According to him, a significant association has been demonstrated between macroeconomic indicators in recession and clinical depression as a mental illness. He was quoted as saying that: “For every suicide committed, there is an average of 20 attempts (ratio 1:20), due to unemployment, self-rated mental health, debts, financial difficulties and other common mental health issues. Depressive disorder account for 80 per cent suicide and hopelessness is the most predictive indicator of suicide, a depressive thought pattern.
The psychiatrist asserted that “In 2015 from January to November, record show that 25, 267 patients were treated on mental health at the Federal Neuro-Psychiatric Hospital, Yaba Lagos, while the number increased to 53,287 in 2016 within the same period”. That is more than 100 per cent increase. Note that these are those who came to hospitals to receive treatment. There are millions of other people suffering from mental illness that are living in denial or lack family care to support their treatment. There are several unaccounted for who are patients at many herbal homes and faith clinics with the hope of getting cured there of their mental problems.
Am sure that by next year when statistics from all our Neuro-psychiatrist hospitals would be out, the number of patients may have quadruple from the current statistics. Why? Starting from July 1, 2017, the Federal Road Safety Commission, worried by the astronomic rate of vehicle accidents in the country, has commenced referral of certain categories of traffic offenders for psychological evaluation. According to a statement issued on behalf of FRSC Corps Marshal, Dr. Boboye Oyeyemi by Bisi Kazeem, the FRSC Corps Public Education Officer, the test would focus on four areas of violations including use of phone while driving, traffic light and route violations as well as dangerous driving. The move, according to him, was necessitated by continued violations in the identified four areas despite efforts by the corps to change the behaviour of motorists through education and enforcement. Truth be told, many Nigerian motorists have become incorrigible on these traffic offences.
The step by FRSC is therefore in the right direction. However, FRSC should also encourage relevant authorities to make sure that there are properly installed road signs. Many a time, motorists are not notified about roads that are ‘one way’. Many traffic lights are also malfunctioning and in need of repairs.
The phenomenal increase in the number of people with mental illness should worry our government at all levels. This economic recession is biting hard on Nigerian masses and they need succor. There is need to reduce the high level of unemployment and poverty ravaging the land. Many people are today taking solace in crimes and criminality due to inability to meet basic needs such as food, clothing and shelter. Many have become hypertensive and suffered stroke due to these aforementioned predisposing factors. There are those who have committed suicide due to too much economic pressure from their families.
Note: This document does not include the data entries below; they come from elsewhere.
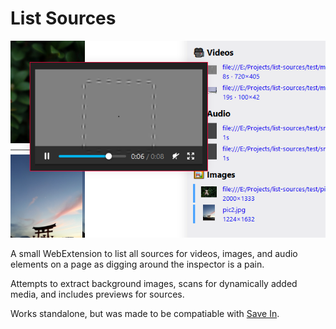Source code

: # List Sources

![Screenshot](docs/screenshot.png)

A small WebExtension to list all sources for videos, images, and audio elements on a page as digging around the inspector is a pain.

Attempts to extract background images, scans for dynamically added media, and includes previews for sources.

Works standalone, but was made to be compatiable with [Save In](https://github.com/gyng/save-in/).
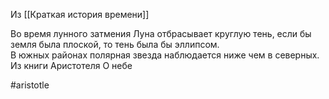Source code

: Из [[Краткая история времени]]

Во время лунного затмения Луна отбрасывает круглую тень, если бы земля была плоской, то тень была бы эллипсом.  
В южных районах полярная звезда наблюдается ниже чем в северных. 
Из книги Аристотеля О небе

#aristotle
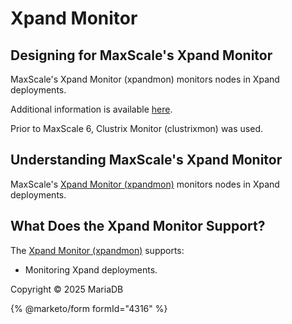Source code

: # Xpand Monitor

##

## Designing for MaxScale's Xpand Monitor

MaxScale's Xpand Monitor (xpandmon) monitors nodes in Xpand deployments.

Additional information is available [here](../../../../../en/mariadb-maxscale-2208-xpand-monitor/).

Prior to MaxScale 6, Clustrix Monitor (clustrixmon) was used.

## Understanding MaxScale's Xpand Monitor

MaxScale's [Xpand Monitor (xpandmon)](../../../../../en/mariadb-maxscale-2208-xpand-monitor/) monitors nodes in Xpand deployments.

## What Does the Xpand Monitor Support?

The [Xpand Monitor (xpandmon)](../../../../../en/mariadb-maxscale-2208-xpand-monitor/) supports:

* Monitoring Xpand deployments.

Copyright © 2025 MariaDB

{% @marketo/form formId="4316" %}
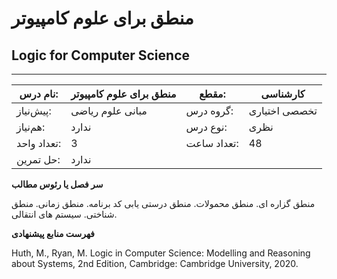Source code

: # منطق برای علوم کامپیوتر
## Logic for Computer Science
_______________________________________________________________________________
| نام درس:    | منطق برای علوم کامپیوتر | مقطع:       | کارشناسی      |
| ----------- | ----------------------- | ----------- | ------------- |
| پیش‌نیاز:   | مبانی علوم ریاضی        | گروه درس:   | تخصصی اختیاری |
| هم‌نیاز:    | ندارد                   | نوع درس:    | نظری          |
| تعداد واحد: | 3                       | تعداد ساعت: | 48            |
| حل تمرین:   |  ندارد                  |             |               |

**سر فصل یا رئوس مطالب**

منطق گزاره ای. منطق محمولات. منطق درستی یابی کد برنامه. منطق زمانی. منطق شناختی. سیستم های انتقالی.

**فهرست منابع پیشنهادی**

Huth, M., Ryan, M. Logic in Computer Science: Modelling and Reasoning about Systems, 2nd Edition, Cambridge: Cambridge University, 2020.
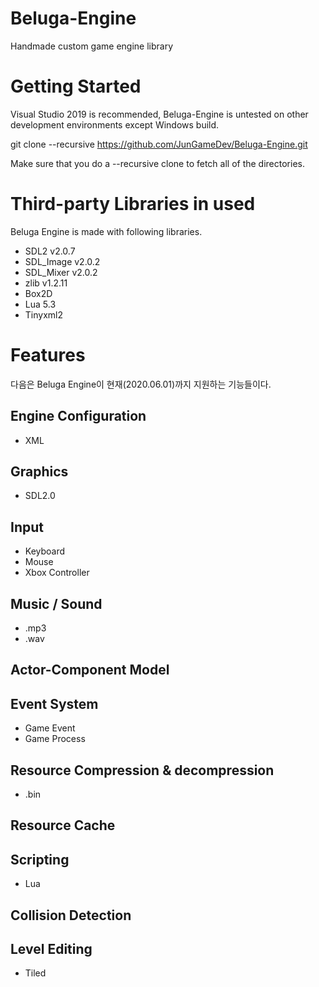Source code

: # Beluga-Engine
Handmade custom game engine library

# Getting Started
Visual Studio 2019 is recommended, Beluga-Engine is untested on other development environments except Windows build.

git clone --recursive https://github.com/JunGameDev/Beluga-Engine.git

Make sure that you do a --recursive clone to fetch all of the directories.

# Third-party Libraries in used
Beluga Engine is made with following libraries.

- SDL2 v2.0.7
- SDL_Image v2.0.2
- SDL_Mixer v2.0.2
- zlib v1.2.11
- Box2D
- Lua 5.3
- Tinyxml2

# Features
다음은 Beluga Engine이 현재(2020.06.01)까지 지원하는 기능들이다.

## Engine Configuration
   - XML
## Graphics
   - SDL2.0
## Input
   - Keyboard
   - Mouse
   - Xbox Controller
## Music / Sound
   - .mp3
   - .wav
## Actor-Component Model
## Event System
   - Game Event
   - Game Process
## Resource Compression & decompression
   - .bin
## Resource Cache
## Scripting
   - Lua
## Collision Detection
## Level Editing
   - Tiled
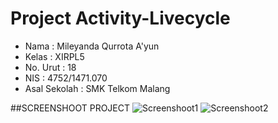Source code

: # Project Activity-Livecycle

- Nama          : Mileyanda Qurrota A'yun
- Kelas         : XIRPL5
- No. Urut      : 18
- NIS           : 4752/1471.070
- Asal Sekolah  : SMK Telkom Malang

##SCREENSHOOT PROJECT
![Screenshoot1](https://s22.postimg.org/9p3hhcbv5/Activity_Livecycle_1.jpg)
![Screenshoot2](https://s11.postimg.org/ii9hmww43/Activity_Livecycle_2.jpg)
Am also in agreement with the suggestions of Dr. Egbeola that government should also provide cheap, but effective medications while individuals are enjoined to live healthy lifestyle, take adequate sleep, exercise, eat nourishing balanced diet, avoid smoking and consume alcohol moderately. Above all, there is need for family and friends to help those perceived to have mental illness by taking them to hospital for treatment while not stigmatising them.